Set down the data below without change, skipping the pictures it holds.

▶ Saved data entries
════════

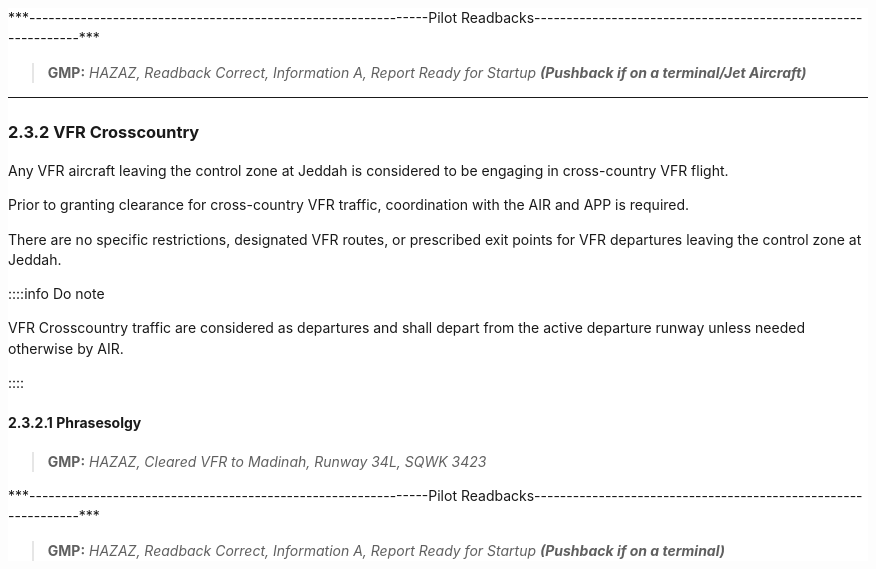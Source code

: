 <div className="center-align">
  <p>***--------------------------------------------------------------Pilot Readbacks--------------------------------------------------------------***</p>
</div>

> **GMP:** _HAZAZ, Readback Correct, Information A, Report Ready for Startup_ **_(Pushback if on a terminal/Jet Aircraft)_**

---

### 2.3.2 VFR Crosscountry

Any VFR aircraft leaving the control zone at Jeddah is considered to be engaging in cross-country VFR flight.

Prior to granting clearance for cross-country VFR traffic, coordination with the AIR and APP is required.

There are no specific restrictions, designated VFR routes, or prescribed exit points for VFR departures leaving the control zone at Jeddah.

::::info Do note

VFR Crosscountry traffic are considered as departures and shall depart from the active departure runway unless needed otherwise by AIR.

::::

#### 2.3.2.1 Phrasesolgy

> **GMP:** _HAZAZ, Cleared VFR to Madinah, Runway 34L, SQWK 3423_

<div className="center-align">
  <p>***--------------------------------------------------------------Pilot Readbacks--------------------------------------------------------------***</p>
</div>

> **GMP:** _HAZAZ, Readback Correct, Information A, Report Ready for Startup_ **_(Pushback if on a terminal)_**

════════

▶ Written response
Source code

: <div className="center-align">
  <p>***--------------------------------------------------------------Pilot Readbacks--------------------------------------------------------------***</p>
</div>

> **GMP:** _HAZAZ, Readback Correct, Information A, Report Ready for Startup_ **_(Pushback if on a terminal/Jet Aircraft)_**

---

### 2.3.2 VFR Crosscountry

Any VFR aircraft leaving the control zone at Jeddah is considered to be engaging in cross-country VFR flight.

Prior to granting clearance for cross-country VFR traffic, coordination with the AIR and APP is required.

There are no specific restrictions, designated VFR routes, or prescribed exit points for VFR departures leaving the control zone at Jeddah.

::::info Do note

VFR Crosscountry traffic are considered as departures and shall depart from the active departure runway unless needed otherwise by AIR.

::::

#### 2.3.2.1 Phrasesolgy

> **GMP:** _HAZAZ, Cleared VFR to Madinah, Runway 34L, SQWK 3423_

<div className="center-align">
  <p>***--------------------------------------------------------------Pilot Readbacks--------------------------------------------------------------***</p>
</div>

> **GMP:** _HAZAZ, Readback Correct, Information A, Report Ready for Startup_ **_(Pushback if on a terminal)_**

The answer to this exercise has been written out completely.